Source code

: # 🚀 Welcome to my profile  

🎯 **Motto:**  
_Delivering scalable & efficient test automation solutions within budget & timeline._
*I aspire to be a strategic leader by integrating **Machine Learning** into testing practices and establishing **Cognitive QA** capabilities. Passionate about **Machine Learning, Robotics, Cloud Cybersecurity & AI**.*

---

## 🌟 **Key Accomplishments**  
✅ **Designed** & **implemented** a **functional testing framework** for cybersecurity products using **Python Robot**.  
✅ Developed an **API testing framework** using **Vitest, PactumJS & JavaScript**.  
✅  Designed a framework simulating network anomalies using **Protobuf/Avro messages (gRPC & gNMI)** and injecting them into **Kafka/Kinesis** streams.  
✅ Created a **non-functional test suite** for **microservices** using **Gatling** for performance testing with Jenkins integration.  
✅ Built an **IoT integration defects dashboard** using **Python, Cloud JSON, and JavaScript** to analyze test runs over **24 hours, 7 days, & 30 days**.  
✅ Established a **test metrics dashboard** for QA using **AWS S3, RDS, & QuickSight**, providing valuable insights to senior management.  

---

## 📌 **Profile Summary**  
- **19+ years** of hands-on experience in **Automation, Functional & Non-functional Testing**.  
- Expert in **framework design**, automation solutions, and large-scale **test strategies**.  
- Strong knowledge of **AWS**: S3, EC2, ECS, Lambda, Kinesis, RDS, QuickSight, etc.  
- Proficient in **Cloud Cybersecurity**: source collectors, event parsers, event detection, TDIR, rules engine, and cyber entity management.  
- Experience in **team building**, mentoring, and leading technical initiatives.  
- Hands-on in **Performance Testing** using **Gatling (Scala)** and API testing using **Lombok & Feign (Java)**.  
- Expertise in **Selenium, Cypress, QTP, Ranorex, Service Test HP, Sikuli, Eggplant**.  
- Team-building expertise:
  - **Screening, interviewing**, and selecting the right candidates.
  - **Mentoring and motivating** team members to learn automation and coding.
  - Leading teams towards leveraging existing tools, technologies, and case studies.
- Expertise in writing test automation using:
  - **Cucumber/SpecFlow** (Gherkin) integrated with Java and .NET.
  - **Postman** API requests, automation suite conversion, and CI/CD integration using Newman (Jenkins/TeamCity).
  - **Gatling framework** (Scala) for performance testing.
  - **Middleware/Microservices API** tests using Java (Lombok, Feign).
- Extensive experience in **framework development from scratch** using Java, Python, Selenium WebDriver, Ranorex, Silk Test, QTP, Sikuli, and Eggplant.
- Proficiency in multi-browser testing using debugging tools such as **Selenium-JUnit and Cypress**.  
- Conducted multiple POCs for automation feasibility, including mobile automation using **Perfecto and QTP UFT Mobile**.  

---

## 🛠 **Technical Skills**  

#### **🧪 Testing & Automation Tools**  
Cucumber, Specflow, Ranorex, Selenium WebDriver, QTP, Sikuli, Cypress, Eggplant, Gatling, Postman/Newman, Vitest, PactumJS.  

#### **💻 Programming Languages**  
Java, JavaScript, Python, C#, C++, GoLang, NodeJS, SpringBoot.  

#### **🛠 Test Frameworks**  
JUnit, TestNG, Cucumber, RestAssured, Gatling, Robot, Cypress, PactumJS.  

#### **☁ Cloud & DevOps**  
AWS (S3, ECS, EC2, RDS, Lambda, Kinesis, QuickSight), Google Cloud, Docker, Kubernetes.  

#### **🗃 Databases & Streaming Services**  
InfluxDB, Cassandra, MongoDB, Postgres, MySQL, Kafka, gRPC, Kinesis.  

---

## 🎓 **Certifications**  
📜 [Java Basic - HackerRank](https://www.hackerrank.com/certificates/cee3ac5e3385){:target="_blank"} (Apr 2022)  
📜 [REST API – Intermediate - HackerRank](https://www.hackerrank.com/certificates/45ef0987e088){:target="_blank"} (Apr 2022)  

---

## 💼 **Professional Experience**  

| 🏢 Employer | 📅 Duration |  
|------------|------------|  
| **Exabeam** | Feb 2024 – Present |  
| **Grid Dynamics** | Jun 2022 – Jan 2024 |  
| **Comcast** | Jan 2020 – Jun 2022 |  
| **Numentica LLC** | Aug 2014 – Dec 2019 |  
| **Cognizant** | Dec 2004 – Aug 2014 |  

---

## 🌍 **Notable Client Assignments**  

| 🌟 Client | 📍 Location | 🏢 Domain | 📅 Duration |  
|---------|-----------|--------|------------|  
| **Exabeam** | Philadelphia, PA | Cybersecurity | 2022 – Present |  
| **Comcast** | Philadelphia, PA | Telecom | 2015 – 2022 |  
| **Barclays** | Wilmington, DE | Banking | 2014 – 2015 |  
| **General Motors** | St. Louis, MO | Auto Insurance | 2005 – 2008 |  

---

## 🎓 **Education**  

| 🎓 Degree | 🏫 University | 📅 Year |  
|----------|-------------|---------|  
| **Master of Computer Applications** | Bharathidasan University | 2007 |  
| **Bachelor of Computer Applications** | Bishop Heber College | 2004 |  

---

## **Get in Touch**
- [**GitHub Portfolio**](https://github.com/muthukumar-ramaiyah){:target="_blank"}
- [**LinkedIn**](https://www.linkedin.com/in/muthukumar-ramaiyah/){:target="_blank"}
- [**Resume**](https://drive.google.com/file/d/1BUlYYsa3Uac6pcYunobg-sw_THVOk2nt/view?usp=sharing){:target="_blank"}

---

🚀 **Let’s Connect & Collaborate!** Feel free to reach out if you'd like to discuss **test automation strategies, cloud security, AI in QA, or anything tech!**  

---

=== Problem ===
For this exercise, please output exactly the lines above starting at the line with "- **19+ years**" and ending at the line with "- Proficient in", ends included.

=== Problem solution ===
- **19+ years** of hands-on experience in **Automation, Functional & Non-functional Testing**.  
- Expert in **framework design**, automation solutions, and large-scale **test strategies**.  
- Strong knowledge of **AWS**: S3, EC2, ECS, Lambda, Kinesis, RDS, QuickSight, etc.  
- Proficient in **Cloud Cybersecurity**: source collectors, event parsers, event detection, TDIR, rules engine, and cyber entity management.  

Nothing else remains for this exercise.